Narodzona jako efekt gwałtu wampira na ludzkiej kobiecie nigdy nie miała łatwego życia. Musiała ukrywać swoje nadprzyrodzone umiejętności , a także zmierzać się z nieustępliwą matką. Wychowano ją w wierze, że wampiry mogą być tylko złe, a jej nie wypowiedzianym nigdy na głos zadaniem, stała się zemsta za krzywdę wyrządzoną jej rodzicielce. Gdy jednak poznała Bones’a jej życie i system wartości zaczęły się drastycznie zmieniać. Początkowo połączył ich cel: zabijanie tych złych, lecz później stało się jasne, że w ich relacjach pojawiło się coś jeszcze.
Moja opinia i wrażenia
Jeanine Frost stworzyła tak wciągającą historię, że od chwili gdy wzięłam ją w ręce, nie odłożyłam jej dopóki nie przeczytałam ostatniej strony. Główny zarys fabuły, to jak już wspomniałam dorwanie złoczyńców, jednak w tle mamy ro\grywa się również wątek romantyczny między dwójką głównych postaci. Autorka doskonale wyważyła proporcje między romansem a sensacją, przez co opowieść jest bardzo spójna i ciekawa.

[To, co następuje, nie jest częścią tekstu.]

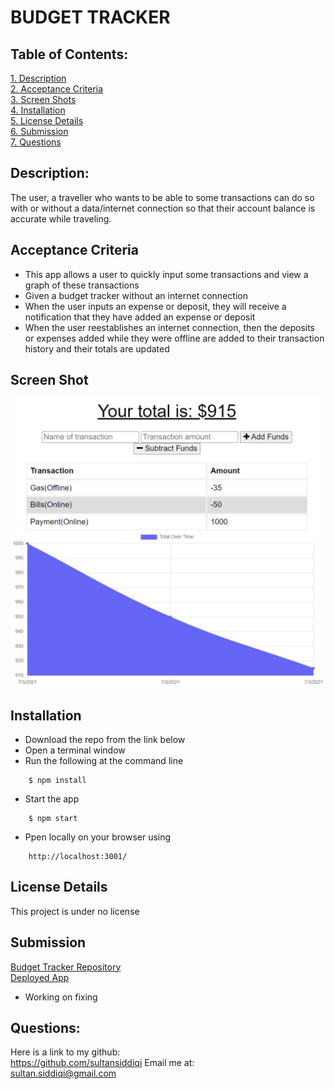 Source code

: # BUDGET TRACKER

 ## Table of Contents:  

[1. Description](#Description)  
[2. Acceptance Criteria](#Acceptance-Criteria)  
[3. Screen Shots](#Screen_Shots)  
[4. Installation](#Installation)  
[5. License Details](#License-Details)  
[6. Submission](#Submission)   
[7. Questions](#Questions)  

## Description:  

The user, a traveller who wants to be able to some transactions can do so with or without a data/internet connection so that their account balance is accurate while traveling.

## Acceptance Criteria  
- This app allows a user to quickly input some transactions and view a graph of these transactions
- Given a budget tracker without an internet connection
- When the user inputs an expense or deposit, they will receive a notification that they have added an expense or deposit
- When the user reestablishes an internet connection, then the deposits or expenses added while they were offline are added to their transaction history and their totals are updated


## Screen Shot
![App Screenshot](/public/images/screenshot.png)  

## Installation
- Download the repo from the link below  
- Open a terminal window  
- Run the following at the command line
```
    $ npm install
```
- Start the app
```
    $ npm start
```
- Ppen locally on your browser using 
```
    http://localhost:3001/
```

## License Details  
This project is under no license

## Submission  
[Budget Tracker Repository](https://github.com/sultansiddiqi/Challenge-019-Progressive-Web-Applications-PWA-Challenge-Budget-Tracker)  
[Deployed App](https://git.heroku.com/travelbudgetracker019.git) 
- Working on fixing 

## Questions:  
 Here is a link to my github:  
https://github.com/sultansiddiqi 
 Email me at:  
sultan.siddiqi@gmail.com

Catherine jest typem bohatera jaki zdecydowanie lubię. Jej porywczość i uparty charakter sprawiają, że nigdy nie wiadomo czego się po niej spodziewać. Cat jest pyskatą i nieugiętą osobą, która nie lubi ukazywać swoich słabości, ani lęków. Mimo to, przejmuje się losem swoich bliskich, a także osób pokrzywdzonych przez porywaczy. Przebywanie z nią nigdy nie jest nudne, ponieważ jej charakter najprawdopodobniej nie zna nawet takiego słowa.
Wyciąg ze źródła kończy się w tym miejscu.